CREATE EXTERNAL TABLE IF NOT EXISTS cf_logs (
  logdate date,
  logtime string,
  location string,
  bytes bigint,
  requestip string,
  method string,
  host string,
  uri string,
  status bigint,
  referrer string,
  useragent string,
  uriquery string,
  cookie string,
  resulttype string,
  requestid string,
  header string,
  csprotocol string,
  csbytes string,
  timetaken bigint,
  forwardedfor string,
  sslprotocol string,
  sslcipher string,
  responseresulttype string,
  protocolversion string,
  browserfamily string,
  osfamily string,
  isbot string,
  filename string,
  distribution string
)
PARTITIONED BY(year string, month string, day string, hour string)
ROW FORMAT DELIMITED
FIELDS TERMINATED BY '\t'
LOCATION 's3://<pre-processing-log-bucket>/prefix/';

Creation of the Athena partition

A popular website with millions of requests each day routed using Amazon CloudFront can generate a large volume of logs, on the order of a few terabytes a day. We strongly recommend that you partition your data to effectively restrict the amount of data scanned by each query. Partitioning significantly improves query performance and substantially reduces cost. The Lambda partitioning function adds the partition information to the Athena table for the data delivered to the preprocessed logs bucket.

Before delivering the preprocessed Amazon CloudFront logs file into the preprocessed logs bucket, Amazon Kinesis Firehose adds a UTC time prefix in the format YYYY/MM/DD/HH. This approach supports multilevel partitioning of the data by year, month, date, and hour. You can invoke the Lambda partitioning function every time a new processed Amazon CloudFront log is delivered to the preprocessed logs bucket. To do so, configure the Lambda partitioning function to be triggered by an S3 Put event.

For a website with millions of requests, a large number of preprocessed logs can be delivered multiple times in an hour—for example, at the interval of one each second. To avoid querying the Athena table for partition information every time a preprocessed log file is delivered, you can create an Amazon DynamoDB table for fast lookup.

Based on the year, month, data and hour in the prefix of the delivered log, the Lambda partitioning function checks if the partition specification exists in the Amazon DynamoDB table.

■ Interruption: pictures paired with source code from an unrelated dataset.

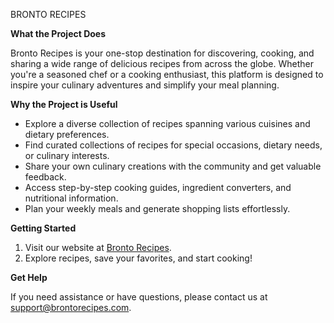 BRONTO RECIPES

**What the Project Does**

Bronto Recipes is your one-stop destination for discovering, cooking, and sharing a wide range of delicious recipes from across the globe. Whether you're a seasoned chef or a cooking enthusiast, this platform is designed to inspire your culinary adventures and simplify your meal planning.

**Why the Project is Useful**

- Explore a diverse collection of recipes spanning various cuisines and dietary preferences.
- Find curated collections of recipes for special occasions, dietary needs, or culinary interests.
- Share your own culinary creations with the community and get valuable feedback.
- Access step-by-step cooking guides, ingredient converters, and nutritional information.
- Plan your weekly meals and generate shopping lists effortlessly.

**Getting Started**

1. Visit our website at [Bronto Recipes](https://www.brontorecipes.com).
2. Explore recipes, save your favorites, and start cooking!

**Get Help**

If you need assistance or have questions, please contact us at [support@brontorecipes.com](mailto:Brontosupport@gmail.com).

If it doesn’t, it’s added to the table using an atomic operation, and then the Athena table is updated.

Type the following command to create the Amazon DynamoDB table.

aws dynamodb create-table --table-name athenapartitiondetails \
--attribute-definitions AttributeName=PartitionSpec,AttributeType=S \
--key-schema AttributeName=PartitionSpec,KeyType=HASH \
--provisioned-throughput ReadCapacityUnits=100,WriteCapacityUnits=100

Here the following is true:

  • PartitionSpec is the hash key and is a representation of the partition signature—for example, year=”2017”; month=”05”; day=”15”; hour=”10”.
  • Depending on the rate at which the processed log files are delivered to the processed log bucket, you might have to increase the ReadCapacityUnits and WriteCapacityUnits values, if these are throttled.

The other attributes besides PartitionSpec are the following:

  • PartitionPath – The S3 path associated with the partition.
  • PartitionType – The type of partition used (Hour, Month, Date, Year, or ALL). In this case, ALL is used.

Next step is to create the IAM role to provide permissions for the Lambda partitioning function. You require permissions to do the following:

  1. Look up and write partition information to DynamoDB.
  2. Alter the Athena table with new partition information.
  3. Perform Amazon CloudWatch logs operations.
  4. Perform Amazon S3 operations.

To download the policy document to your local machine, type following command.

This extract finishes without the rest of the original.